Facilities
Deposition Equipment
- Perkin-Elmer 2400 Sputtering System
- Manufacturer:
Randex - Operating Instructions
Description
The Randex Model 2400-8SA sputtering system is designed to deposit a wide variety of materials onto substrates such as ceramics, metals, plastics, glass, and semiconductors. The resulting thin films can range in thickness from a few Angstroms up to a fraction of a millimeter. This sputtering system can deposit in sequence up to three different materials onto a single substrate, thereby creating a sandwich-structured film such as multilayer optical interference filters. The system can also be used for ion etching, a process in which material is removed from, rather than deposited on, the substrate.
The Sputtering Process
Sputtering is a momentum transfer process in which atoms from a
cathode/target are driven off or sputtered by bombarding ions.
In this process, the momentum of bombarding ions is more important
than their energy. For example, a hydrogen or helium ion accelerated
to 3,000 eV will cause very little sputtering compared to an
ion of argon (which is chemically inert) with the same 3,000
eV energy, simply because the lighter hydrogen or helium ion
has much less momentum. Sputtered atoms travel until they strike
a substrate, where they deposit to form the desired layer. As
individual atoms they are chemically active and readily form
compounds with the ions and atoms of the bombarding gas.

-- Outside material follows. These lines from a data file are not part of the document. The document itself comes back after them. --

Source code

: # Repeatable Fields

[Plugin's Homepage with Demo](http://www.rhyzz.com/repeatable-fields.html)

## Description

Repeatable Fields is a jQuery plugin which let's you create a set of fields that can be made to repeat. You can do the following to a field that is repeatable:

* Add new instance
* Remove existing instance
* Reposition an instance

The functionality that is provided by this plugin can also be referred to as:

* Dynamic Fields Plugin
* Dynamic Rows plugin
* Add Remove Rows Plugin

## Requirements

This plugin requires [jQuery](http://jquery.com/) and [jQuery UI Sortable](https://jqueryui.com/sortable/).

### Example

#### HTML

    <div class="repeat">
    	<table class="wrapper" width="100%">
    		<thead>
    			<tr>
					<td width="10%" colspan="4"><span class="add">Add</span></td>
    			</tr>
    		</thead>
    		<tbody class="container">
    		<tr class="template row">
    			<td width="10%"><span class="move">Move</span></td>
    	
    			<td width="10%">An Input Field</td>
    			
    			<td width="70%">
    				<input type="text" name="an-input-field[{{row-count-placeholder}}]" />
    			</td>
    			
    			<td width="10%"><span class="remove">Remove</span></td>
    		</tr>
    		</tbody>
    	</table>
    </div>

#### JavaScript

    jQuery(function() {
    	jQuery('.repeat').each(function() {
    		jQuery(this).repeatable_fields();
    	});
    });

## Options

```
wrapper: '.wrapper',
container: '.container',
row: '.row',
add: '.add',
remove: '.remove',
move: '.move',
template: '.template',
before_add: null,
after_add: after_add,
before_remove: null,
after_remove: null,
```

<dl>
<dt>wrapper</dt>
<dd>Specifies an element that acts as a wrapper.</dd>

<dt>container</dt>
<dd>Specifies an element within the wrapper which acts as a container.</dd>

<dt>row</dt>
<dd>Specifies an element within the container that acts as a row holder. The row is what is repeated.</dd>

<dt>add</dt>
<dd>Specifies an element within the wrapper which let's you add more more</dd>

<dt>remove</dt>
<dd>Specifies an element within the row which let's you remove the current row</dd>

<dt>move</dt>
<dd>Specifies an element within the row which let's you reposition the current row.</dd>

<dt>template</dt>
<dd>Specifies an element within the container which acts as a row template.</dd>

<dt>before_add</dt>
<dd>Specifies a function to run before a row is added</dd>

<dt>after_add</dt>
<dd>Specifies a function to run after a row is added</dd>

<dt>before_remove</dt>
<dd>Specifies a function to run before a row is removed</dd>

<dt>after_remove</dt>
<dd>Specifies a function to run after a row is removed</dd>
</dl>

For
this reason inert argon is used as the bombarding gas. In some
applications however, a reactive gas is purposely added to argon
so that the deposited film is a chemical compound, and not the
elemental target materials. When argon ions strike the target
their electrical charge is neutralized and they return to the
process as atoms. If the target is an insulator, the neutralization
process results in a positive charge on the target surface. This
charge may reach the level where bombarding ions are repelled
and the sputtering process stops. To continue the process the
polarity must be reversed to attract enough electrons from the
discharge to eliminate surface charge. This periodic reversal
of polarity is done automatically by applying RF voltage onto
the target assembly (hence the term RF sputtering). Of interest
here is the diode rectifier-like behavior of the target and discharge
system. This is caused by the vast difference in mobilities of
ions and electrons; the electrons, which are much lighter, are
attracted in much greater numbers to the target during their
positive half-period of RF voltage than are the heavy ions during
their half-period.
Film types available: Cu, Ti, Ta, W, SiO2, AlSi, Cr, and 7059 glass.